9. In P.K. Ramachandran v. State of Kerala & Anr., AIR 1998 SC

2276, the Apex Court while considering a case of condonation of delay of

565 days, wherein no explanation much less a reasonable or satisfactory

explanation for condonation of delay had been given, held that the law of

limitation may harshly affect a particular party but it has to be applied

with all its rigour when the statute so prescribes and the Courts have no

power to extend the period of limitation on equitable grounds.

Further, in Esha Bhattacharjee v. Raghunathpur Nafar Academy

& Ors. (2013) 12 SCC 649 the Hon'ble Apex Court laid down various

principles inter alia:

"v) Lack of bona fides imputable to a party seeking condonation of delay is a significant and relevant fact vi) The concept of liberal approach has to encapsule the conception of reasonableness and it cannot be allowed a totally unfettered free play ix) The conduct, behaviour and attitude of a party relating to its inaction or negligence are relevant factors to be taken into consideration. It is so as the fundamental principle is that the courts are required to weigh the scale of balance of justice in respect of both parties and the said principle cannot be given a total go by in the name of liberal approach. xvii) The increasing tendency to perceive delay as a non-serious matter and, hence, lackadaisical propensity can be exhibited in a nonchalant manner requires to be curbed, of course, within legal parameters."

10. Laches have important bearing while deciding such petitions.

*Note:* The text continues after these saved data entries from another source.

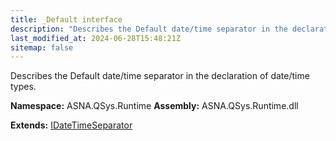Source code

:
 ```yaml
---
title: _Default interface
description: "Describes the Default date/time separator in the declaration of date/time types. "
last_modified_at: 2024-06-28T15:48:21Z
sitemap: false
---
```


Describes the Default date/time separator in the declaration of date/time types.

**Namespace:** ASNA.QSys.Runtime
**Assembly:** ASNA.QSys.Runtime.dll

**Extends:** [IDateTimeSeparator](/reference/runtime/qsys-runtime/i-date-time-separator.html)
<br>
<br>
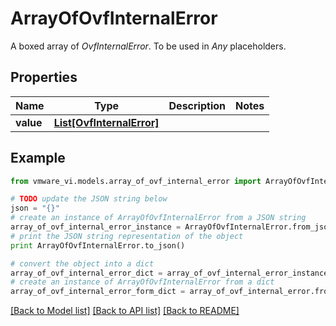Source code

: # ArrayOfOvfInternalError

A boxed array of *OvfInternalError*. To be used in *Any* placeholders. 

## Properties
Name | Type | Description | Notes
------------ | ------------- | ------------- | -------------
**value** | [**List[OvfInternalError]**](OvfInternalError.md) |  | 

## Example

```python
from vmware_vi.models.array_of_ovf_internal_error import ArrayOfOvfInternalError

# TODO update the JSON string below
json = "{}"
# create an instance of ArrayOfOvfInternalError from a JSON string
array_of_ovf_internal_error_instance = ArrayOfOvfInternalError.from_json(json)
# print the JSON string representation of the object
print ArrayOfOvfInternalError.to_json()

# convert the object into a dict
array_of_ovf_internal_error_dict = array_of_ovf_internal_error_instance.to_dict()
# create an instance of ArrayOfOvfInternalError from a dict
array_of_ovf_internal_error_form_dict = array_of_ovf_internal_error.from_dict(array_of_ovf_internal_error_dict)
```
[[Back to Model list]](../README.md#documentation-for-models) [[Back to API list]](../README.md#documentation-for-api-endpoints) [[Back to README]](../README.md)


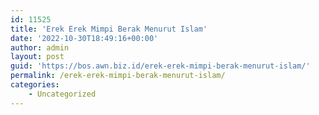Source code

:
 ```yaml
---
id: 11525
title: 'Erek Erek Mimpi Berak Menurut Islam'
date: '2022-10-30T18:49:16+00:00'
author: admin
layout: post
guid: 'https://bos.awn.biz.id/erek-erek-mimpi-berak-menurut-islam/'
permalink: /erek-erek-mimpi-berak-menurut-islam/
categories:
    - Uncategorized
---
```


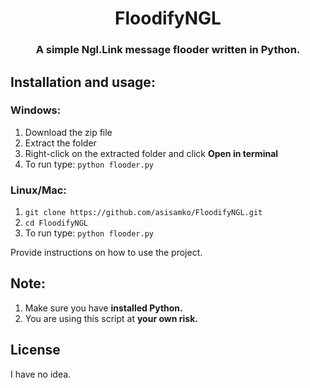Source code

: <h1 align="center">FloodifyNGL</h1>
<h3 align="center">A simple Ngl.Link message flooder written in Python.</h3>


## Installation and usage:

### Windows:
1. Download the zip file
2. Extract the folder
3. Right-click on the extracted folder and click **Open in terminal**
4. To run type: ```python flooder.py```

### Linux/Mac:
1. ```git clone https://github.com/asisamko/FloodifyNGL.git```
2. ```cd FloodifyNGL```
3. To run type: ```python flooder.py```

Provide instructions on how to use the project.

## Note:
1. Make sure you have **installed Python.**
2. You are using this script at **your own risk.**

## License

I have no idea.
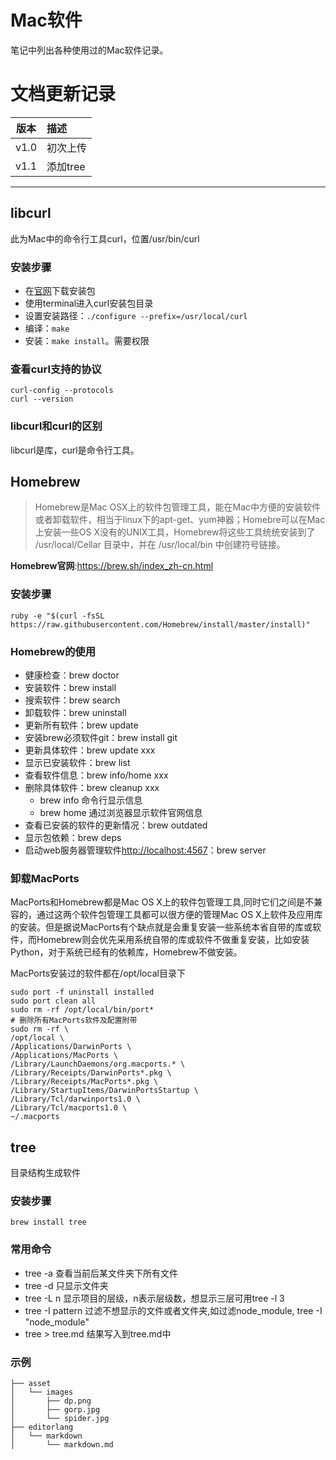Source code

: # Mac软件
笔记中列出各种使用过的Mac软件记录。

# 文档更新记录
|版本  |描述    |
|:----:|:-------|
|v1.0  |初次上传|
|v1.1  |添加tree|

*****
## libcurl
此为Mac中的命令行工具curl，位置/usr/bin/curl

### 安装步骤
- 在[官网](https://curl.haxx.se/download.html "curl")下载安装包
- 使用terminal进入curl安装包目录
- 设置安装路径：`./configure --prefix=/usr/local/curl`
- 编译：`make`
- 安装：`make install`。需要权限
### 查看curl支持的协议
```
curl-config --protocols
curl --version
```
### libcurl和curl的区别
libcurl是库，curl是命令行工具。

## Homebrew
>Homebrew是Mac OSX上的软件包管理工具，能在Mac中方便的安装软件或者卸载软件，相当于linux下的apt-get、yum神器；Homebre可以在Mac上安装一些OS X没有的UNIX工具，Homebrew将这些工具统统安装到了 /usr/local/Cellar 目录中，并在 /usr/local/bin 中创建符号链接。

**Homebrew官网**:<https://brew.sh/index_zh-cn.html>

### 安装步骤
```
ruby -e "$(curl -fsSL https://raw.githubusercontent.com/Homebrew/install/master/install)"
```
### Homebrew的使用
- 健康检查：brew doctor
- 安装软件：brew install
- 搜索软件：brew search
- 卸载软件：brew uninstall
- 更新所有软件：brew update
- 安装brew必须软件git：brew install git
- 更新具体软件：brew update xxx
- 显示已安装软件：brew list
- 查看软件信息：brew info/home xxx
- 删除具体软件：brew cleanup xxx
  - brew info 命令行显示信息
  - brew home 通过浏览器显示软件官网信息
- 查看已安装的软件的更新情况：brew outdated
- 显示包依赖：brew deps
- 启动web服务器管理软件<http://localhost:4567>：brew server
### 卸载MacPorts
MacPorts和Homebrew都是Mac OS X上的软件包管理工具,同时它们之间是不兼容的，通过这两个软件包管理工具都可以很方便的管理Mac OS X上软件及应用库的安装。但是据说MacPorts有个缺点就是会重复安装一些系统本省自带的库或软件，而Homebrew则会优先采用系统自带的库或软件不做重复安装，比如安装Python，对于系统已经有的依赖库，Homebrew不做安装。

MacPorts安装过的软件都在/opt/local目录下

```
sudo port -f uninstall installed
sudo port clean all
sudo rm -rf /opt/local/bin/port*
# 删除所有MacPorts软件及配置附带
sudo rm -rf \
/opt/local \
/Applications/DarwinPorts \
/Applications/MacPorts \
/Library/LaunchDaemons/org.macports.* \
/Library/Receipts/DarwinPorts*.pkg \
/Library/Receipts/MacPorts*.pkg \
/Library/StartupItems/DarwinPortsStartup \
/Library/Tcl/darwinports1.0 \
/Library/Tcl/macports1.0 \
~/.macports
```
## tree
目录结构生成软件

### 安装步骤
```
brew install tree
```
### 常用命令
- tree -a 查看当前后某文件夹下所有文件
- tree -d 只显示文件夹
- tree -L n 显示项目的层级，n表示层级数，想显示三层可用tree -l 3
- tree -I pattern 过滤不想显示的文件或者文件夹,如过滤node_module, tree -I
  "node_module"
- tree > tree.md 结果写入到tree.md中
### 示例
```
├── asset
│   └── images
│       ├── dp.png
│       ├── gorp.jpg
│       └── spider.jpg
├── editorlang
│   └── markdown 
│       └── markdown.md
```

Persons whose right is being intruded by the opposite parties must keep

vigil and must not sleep over their right. Law needs to be put into motion

as and when somebody's legitimate rights are invaded otherwise it will be

taken that he has given consent to the other party to carry on with the

affairs. Therefore, prima-facie the petitioner is guilty of laches. Laches is

an "unreasonable delay pursuing a right or claim in a way that prejudices

the opposing party". It is an equitable defence, that is, a defense to a

claim for an equitable remedy. In other words, failure to assert one's

rights in a timely manner can result in a claim being barred by laches.

Laches is associated with one of the maxims of equity Vigilantibus non

dormientibus æquitas subvenit. (Equity aids the vigilant, not the sleeping

ones).

11. The judgments in the case of Dhariwal Tobacco Products

Limited & Ors (supra), Gurdev Singh (supra) and Gian Singh (supra)

relied upon by the petitioner in support of her case are based on

completely different grounds and thus do not render any support to the

case of the petitioner.

12. The plea taken by the counsel for the petitioner invoking Section

482 Cr.P.C. is that there is considerable delay in not filing the revision

and non-filing of the revision would not come in the way of invoking

Section 482 Cr.P.C. to use the inherent powers of this Court.

13. The argument advanced by the counsel for the petitioner is not

acceptable as the inherent powers of the Court under Section 482 Cr.P.C.

are meant for the cases when there is no express provision of law to a

person to have its remedy. Wherever there is express provision of law,

which could have been invoked by the petitioner, the inherent power

ought not to be exercised to circumvent the express provisions of law. In

other words, despite having the remedy under the law, the petitioner did

not chose to avail the same. Then subsequently after a long delay and

laches, Section 482 Cr.P.C. need not to be exercised to curb the delay

caused on the part of the petitioner in not challenging the law by invoking

the express provisions of Cr.P.C. i.e. in the present case the petitioner had

to invoke the revisional jurisdiction against the order dated 12.09.1996

within the prescribed period of limitation of 90 days.

14. So, at this stage, after a delay of about 19 years, the petitioner is

not entitled to have any relief under Section 482 Cr.P.C. More the

reason, inherent powers of the High Court are meant to prevent the abuse

of process of law and to meet the ends of justice, which is available to an

aggrieved person to avoid unnecessary delay and to put an end to the

proceedings and in the present case it is otherwise.

15. In the facts and circumstances, this Court is of the considered

opinion that the petitioner is not entitled to have any relief under Section

482 Cr.P.C.

16. The petition is accordingly dismissed.